THE COURIER/Photo by Bob Doda The Creedmoor site could prove to provide an economic boost for the surrounding community.
THE COURIER/Photo by Bob Doda The Creedmoor site could prove to provide an economic boost for the surrounding community.

THE COURIER/Photo by Bob Doda
The Creedmoor site could prove to provide an economic boost for the surrounding community.

A group looking to repurpose the Creedmoor Psychiatric Center site in Queens Village as an applied sciences and engineering college campus received an “incomplete” from the city’s Economic Development Corporation (EDC).

Jim Trent, vice president of the Bellerose Business District Development Corporation, proposed that Creedmoor be added to the list of possible sites for a college in an effort to revive the local economy, but a meeting with the EDC revealed to Trent that school’s out for Creedmoor.

“They wanted to get this thing moving quickly, and the best way to do that is to offer sites the city already owned,” said Trent, who is also the treasurer of the Queens Civic Congress. “Right now we are going to regroup and come up with the kind of tenant that would be appropriate and would facilitate an economic spill off to the surrounding community.”

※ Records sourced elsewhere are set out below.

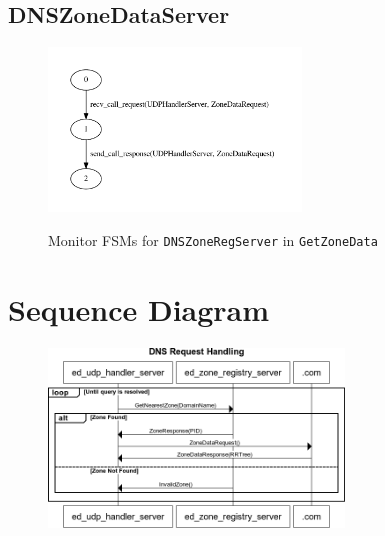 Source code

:\documentclass[a4paper]{article}
\begin{document}
\subsection{DNSZoneDataServer}
\begin{figure}[H]
\centering
\includegraphics[width=0.6\textwidth]{getzonedata_zonedataserver_dot.pdf}
\label{fsm-zonedataserver}
\caption{Monitor FSMs for \texttt{DNSZoneRegServer} in \texttt{GetZoneData}}
\end{figure}


\section{Sequence Diagram}

\begin{figure}[H]
\centering
\includegraphics[width=0.7\textwidth]{DNSServer-Messages.png}
\end{figure}



\end{document}
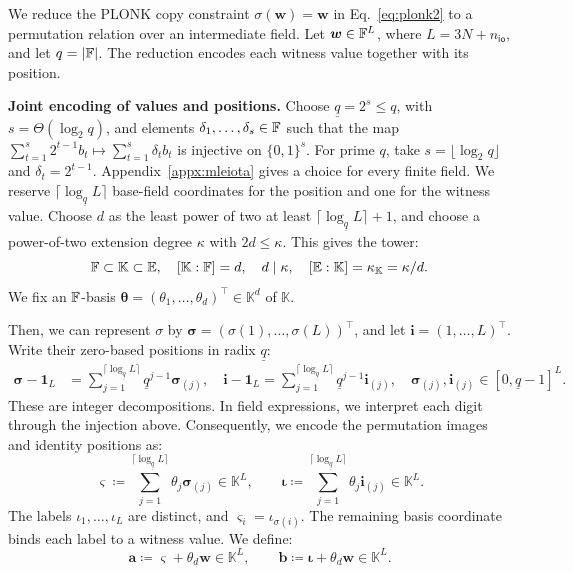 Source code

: We reduce the PLONK copy constraint
\(\sigma(\bm w)=\bm w\) in Eq.~\eqref{eq:plonk2} to a
permutation relation over an intermediate field.
Let \(\bm w\in\Field^L\), where
\(L=3N+n_{\mathsf{io}}\), and let \(q=|\Field|\).
The reduction encodes each witness value together with its
position.

\smallskip\noindent\textbf{Joint encoding of values and positions.}
Choose \(\underline q=2^s\leq q\), with
\(s=\Theta(\log_2q)\), and elements
\(\delta_1,\ldots,\delta_s\in\Field\) such that the map
\(\sum_{t=1}^s2^{t-1}b_t\mapsto\sum_{t=1}^s\delta_tb_t\)
is injective on \(\{0,1\}^s\).
For prime \(q\), take \(s=\lfloor\log_2q\rfloor\) and
\(\delta_t=2^{t-1}\).
Appendix~\ref{appx:mleiota} gives a choice for every finite field.
We reserve \(\lceil\log_{\underline q} L\rceil\) base-field
coordinates for the position and one for the witness value.
Choose \(d\) as the least power of two at least
\(\lceil\log_{\underline q}L\rceil+1\), and choose a
power-of-two extension degree \(\kappa\) with \(2d\leq\kappa\).
This gives the tower:
\[
    \Field\subset\mathbb K\subset\ExtensionField,
    \quad
    [\mathbb K:\Field]=d,
    \quad
    d\mid\kappa,
    \quad
    [\ExtensionField:\mathbb K]=\kappa_{\mathbb K}
       =\kappa/d.
\]
We fix an \(\Field\)-basis
\(\bm\theta=(\theta_1,\ldots,\theta_d)^\top\in\mathbb K^d\)
of \(\mathbb K\).

Then, we can represent \(\sigma\) by
\(\bm\sigma=(\sigma(1),\ldots,\sigma(L))^\top\), and let
\(\bm i=(1,\ldots,L)^\top\).
Write their zero-based positions in radix \(\underline{q}\):
\[
\begin{aligned}
    \bm\sigma-\bm1_L
       &=\sum_{j=1}^{\lceil\log_{\underline{q}} L\rceil}\underline q^{j-1}\bm\sigma_{(j)},
       \quad
    \bm i-\bm1_L
       =\sum_{j=1}^{\lceil\log_{\underline{q}} L\rceil}\underline q^{j-1}\bm i_{(j)},
    \quad
    \bm\sigma_{(j)},\bm i_{(j)}
       \in [0,\underline{q}-1]^L.
\end{aligned}
\]
These are integer decompositions. In field expressions, we
interpret each digit through the injection above.
Consequently,
we encode the permutation images and identity positions as:
\[
    \bm\varsigma
       \coloneqq\sum_{j=1}^{\lceil\log_{\underline q} L\rceil}\theta_j\bm\sigma_{(j)} \in \mathbb{K}^L,
    \qquad
    \bm\iota
       \coloneqq\sum_{j=1}^{\lceil\log_{\underline q} L\rceil}\theta_j\bm i_{(j)}
       \in\mathbb K^L.
\]
The labels \(\iota_1,\ldots,\iota_L\) are distinct, and
\(\varsigma_i=\iota_{\sigma(i)}\).
The remaining basis coordinate binds each label to a witness
value. We define:
\[
    \bm a\coloneqq\bm\varsigma+\theta_d \bm w  \in \mathbb{K}^L,
    \qquad
    \bm b\coloneqq\bm\iota+\theta_d\bm w
       \in\mathbb K^L.
\]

The EDC issued a request for proposal (RFP) for an applied sciences and engineering campus in July and is looking to attract universities from around the country to build a campus in the New York City area. More than two dozen schools have responded to the RFP, with Cornell and Stanford said to be two of the better known schools to apply.

Trent said that the EDC was very courteous and he appreciated that they were given ample time to make a presentation.

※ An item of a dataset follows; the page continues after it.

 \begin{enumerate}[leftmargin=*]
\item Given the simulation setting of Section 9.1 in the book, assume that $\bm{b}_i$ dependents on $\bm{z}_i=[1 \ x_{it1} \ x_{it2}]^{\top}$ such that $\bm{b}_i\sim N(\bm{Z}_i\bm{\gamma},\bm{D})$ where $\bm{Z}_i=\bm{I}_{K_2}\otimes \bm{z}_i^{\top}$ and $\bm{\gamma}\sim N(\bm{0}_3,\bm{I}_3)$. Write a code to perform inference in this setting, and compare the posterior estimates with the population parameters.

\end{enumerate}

The sites currently being considered are sites on Governor’s Island, Roosevelt Island and the Brooklyn Navy Yard. In addition to these sites, the EDC said that respondents are able to propose private sites as well and that the deadline for such proposals is October 28.

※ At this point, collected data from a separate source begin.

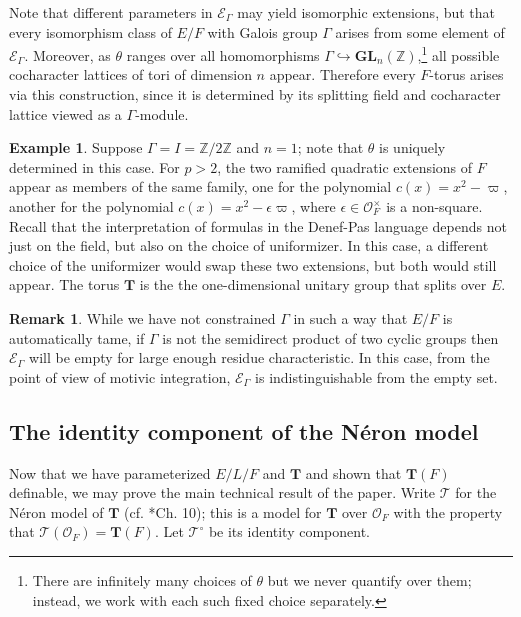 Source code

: \documentclass{amsart}
\newcommand{\Z}{{\mathbb Z}}
\newcommand{\ri}{\mathcal{O}}
\newcommand{\GL}{\mathbf {GL}}
\newcommand{\bT}{\mathbf {T}}
\newcommand\cE{{\mathcal E}}
\newcommand{\Ner}[1]{\mathcal{#1}}
\newcommand{\NerC}[1]{\mathcal{#1}^\circ}
\theoremstyle{plain}
\theoremstyle{definition}
\newtheorem{rem}[thm]{Remark}
\newtheorem{example}[thm]{Example}
\begin{document}
Note that different parameters in $\cE_\Gamma$ may yield isomorphic extensions,
but that every isomorphism class of $E/F$ with Galois group $\Gamma$
arises from some element of $\cE_\Gamma$.  Moreover, as $\theta$ ranges over all homomorphisms
$\Gamma \hookrightarrow \GL_n(\Z)$,\footnote{There are infinitely many choices of $\theta$
but we never quantify over them; instead, we work with each such fixed choice separately.}
all possible cocharacter lattices of tori of dimension $n$ appear. Therefore every $F$-torus
arises via this construction, since it is determined by its splitting field and cocharacter lattice viewed as a $\Gamma$-module. 
\begin{example}
Suppose $\Gamma = I = \Z / 2\Z$ and $n=1$; note that $\theta$ is uniquely determined in this case.
For $p > 2$, the two ramified quadratic extensions of $F$ appear as members of the same family,
one for the polynomial $c(x) = x^2-\varpi$, another for the polynomial $c(x) = x^2-\epsilon\varpi$,
where $\epsilon \in \ri_F^\times$ is a non-square.
Recall that the interpretation of formulas in the Denef-Pas language depends not just on the field,
but also on the choice of uniformizer. In this case, a different choice of the uniformizer
would swap these two extensions, but both would still appear.
The torus $\bT$ is the the one-dimensional unitary group that splits over $E$.
\end{example}
\begin{rem}
While we have not constrained $\Gamma$ in such a way that $E/F$ is automatically tame,
if $\Gamma$ is not the semidirect product of two cyclic groups then
$\cE_\Gamma$ will be empty for large enough residue characteristic.  In this case, from the point of view
of motivic integration, $\cE_\Gamma$ is indistinguishable from the empty set.
\end{rem}

\subsection{The identity component of the N\'eron model} \label{sub:NerCdefinable}

Now that we have parameterized $E/L/F$ and $\bT$ and shown that $\bT(F)$ definable, we may prove the main technical result of the paper.
Write $\Ner{T}$ for the N\'eron model of $\bT$ (cf. \cite{bosch-lutkebohmert-raynaud:neron}*{Ch. 10});
this is a model for $\bT$ over $\ri_F$ with the property that $\Ner{T}(\ri_F) = \bT(F)$.  Let $\NerC{T}$ be its identity component.
\end{document}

“In addition to the three city-owned sites that have been offered through the RFP process, respondents are able to propose private sites,” said a spokesperson for the EDC. “Once all the proposals come in later this month we intend to review them carefully, with selection ultimately based on the proposal that yields the greatest benefit to the people and businesses of the city for the lowest commitment of city resources.”

Trent is still hopeful that Creedmoor has a chance to house a campus at some point and said that the high number of universities that submitted RFPs makes him think that this is not over.

“If 27 universities have shown interest in coming to New York City, are you really going to tell 26 that they can’t?” he said. “New York is a great college city. And really, anywhere in Queens would be great for Queens.”

Currently, the Creedmoor property houses a number of non-profit organizations, including SNAP of Eastern Queens, the Bernard Fineson Center, and the Creedmoor Psychiatric Center, which Trent said do not stimulate Bellerose’s economy.

“A college could give us 300 professors who might live, shop and eat in the area; 2,000 students who would spend money here,” he said. “More mental health facilities and non-profits do not have economic spill off into the neighboring communities. It’s up to us to find the right tenant for this property.”